Pourfendant les derniers Kankrelats, ils s’attaquèrent à la Tarentule et fouettèrent son corps blindé de leurs armes.
Ramenant son épée derrière lui sur la droite, au dessus de la tête, il concentra ses forces pendant que Yumi, ayant replié son éventail, en faisant ainsi un mince bâton tranchant, l’imitait en tout point.
Et c’est ensemble qu’ils abattirent leur arme sur le monstre qui s’enflamma.
Au même moment, les deux Tarentules piégées ne le furent plus.
Effectuant un salto arrière gracieux, les combattants lancèrent leur épée à l’unisson vers les ennemis.
Le sabre d’Ulrich fit un vol légèrement courbé pour atterrir pointe la première sur la carapace blindée de la créature, à l’endroit où était affiché l’œil de XANA.
Se servant de ses dons télékinétiques, Yumi maintint la rotation de son éventail sur le front de la bête, créant une brèche qui s’approfondissait petit à petit.
Les deux araignées virtuelles grésillèrent, prises de tremblements convulsifs, lâchèrent une gerbe d’étincelle et partir en fumée.
Sa lame revint dans la main d’Ulrich, qui l’attrapa au vol.
Et son éventail revint à Yumi qui le saisit dans un geste similaire.
Ensemble, ils rengainèrent.
Ensemble ils soupirèrent.
Ensemble ils se regardèrent.
Et ensemble ils se sourirent.
Laissant retomber entre eux l’exaltation du combat, Aelita se dirige vers la tour.

A terre, Odd tenait son épaule gauche carbonisée, se recroquevillant d’une manière qui lui rappela immédiatement Kiwi.
Et alors qu’il pensait à son chien, Odd commença à se souvenir...
Sa mémoire défilait, ressassant tout de sa vie, lui montrant tous les actes qu’il avait effectués.
Il n’entendait plus le cliquetis agaçant des Kankrelats qui lui marchaient dessus sans se soucier de son état.
Il n’entendait plus les exclamations apeurées du groupe qu’il avait tenté de rejoindre.
Il n’entendait qu’un sifflement constant, envahissant, qui lui crevait les tympans...

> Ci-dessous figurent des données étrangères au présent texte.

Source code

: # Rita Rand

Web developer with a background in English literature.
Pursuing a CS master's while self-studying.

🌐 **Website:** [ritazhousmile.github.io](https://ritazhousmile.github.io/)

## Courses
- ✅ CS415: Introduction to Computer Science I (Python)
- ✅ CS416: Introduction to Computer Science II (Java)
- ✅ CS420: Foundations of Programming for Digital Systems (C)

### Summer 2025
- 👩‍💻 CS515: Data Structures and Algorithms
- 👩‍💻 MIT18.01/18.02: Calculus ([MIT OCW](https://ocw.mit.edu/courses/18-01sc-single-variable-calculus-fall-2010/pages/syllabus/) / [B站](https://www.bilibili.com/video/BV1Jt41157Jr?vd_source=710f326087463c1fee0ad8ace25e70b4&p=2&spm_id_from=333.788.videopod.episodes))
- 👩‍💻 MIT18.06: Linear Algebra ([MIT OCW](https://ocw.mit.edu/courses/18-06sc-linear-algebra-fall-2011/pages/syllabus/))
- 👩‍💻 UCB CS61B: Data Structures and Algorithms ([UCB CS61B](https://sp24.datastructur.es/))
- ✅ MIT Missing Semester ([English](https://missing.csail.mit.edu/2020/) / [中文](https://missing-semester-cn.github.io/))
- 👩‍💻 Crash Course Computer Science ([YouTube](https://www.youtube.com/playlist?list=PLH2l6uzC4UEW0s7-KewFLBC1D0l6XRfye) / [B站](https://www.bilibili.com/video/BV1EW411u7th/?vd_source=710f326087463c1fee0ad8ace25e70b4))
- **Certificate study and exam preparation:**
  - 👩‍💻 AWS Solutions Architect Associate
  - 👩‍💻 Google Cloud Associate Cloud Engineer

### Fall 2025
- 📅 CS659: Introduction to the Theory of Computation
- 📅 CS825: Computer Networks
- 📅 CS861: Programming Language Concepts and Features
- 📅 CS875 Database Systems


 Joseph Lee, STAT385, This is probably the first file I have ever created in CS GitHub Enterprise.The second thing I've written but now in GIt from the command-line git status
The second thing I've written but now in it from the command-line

Elle sentit son corps pénétrer dans la tour.
Elle s’avança sur la plate-forme alors que les cercles concentriques du regard machiavélique s’allumaient, pour illuminer enfin un unique point en leur centre.
Elle tourna la tête vers les hauteurs, parmi les milliers de donner gravitant sur la surface bleue marine de l’édifice.

Il s’affolait pour Kiwi.
Il quittait ses amis pour aller sauver le collège.
Il faisait diversion auprès des robots de XANA.
Il bataillait furieusement pour enfoncer le cercle des machines.
Il rejoignait Jim.
Il s’effondrait.
Il souffrait.
Il se redressait.
Il souriait.
Il se laissait tomber sur un Kankrelat qui s’aplatit sous son poids.
Il observait les yeux pervers de ses compagnons qui constataient sa survie.
Il aperçut la lueur circulaire des lasers en surchauffe.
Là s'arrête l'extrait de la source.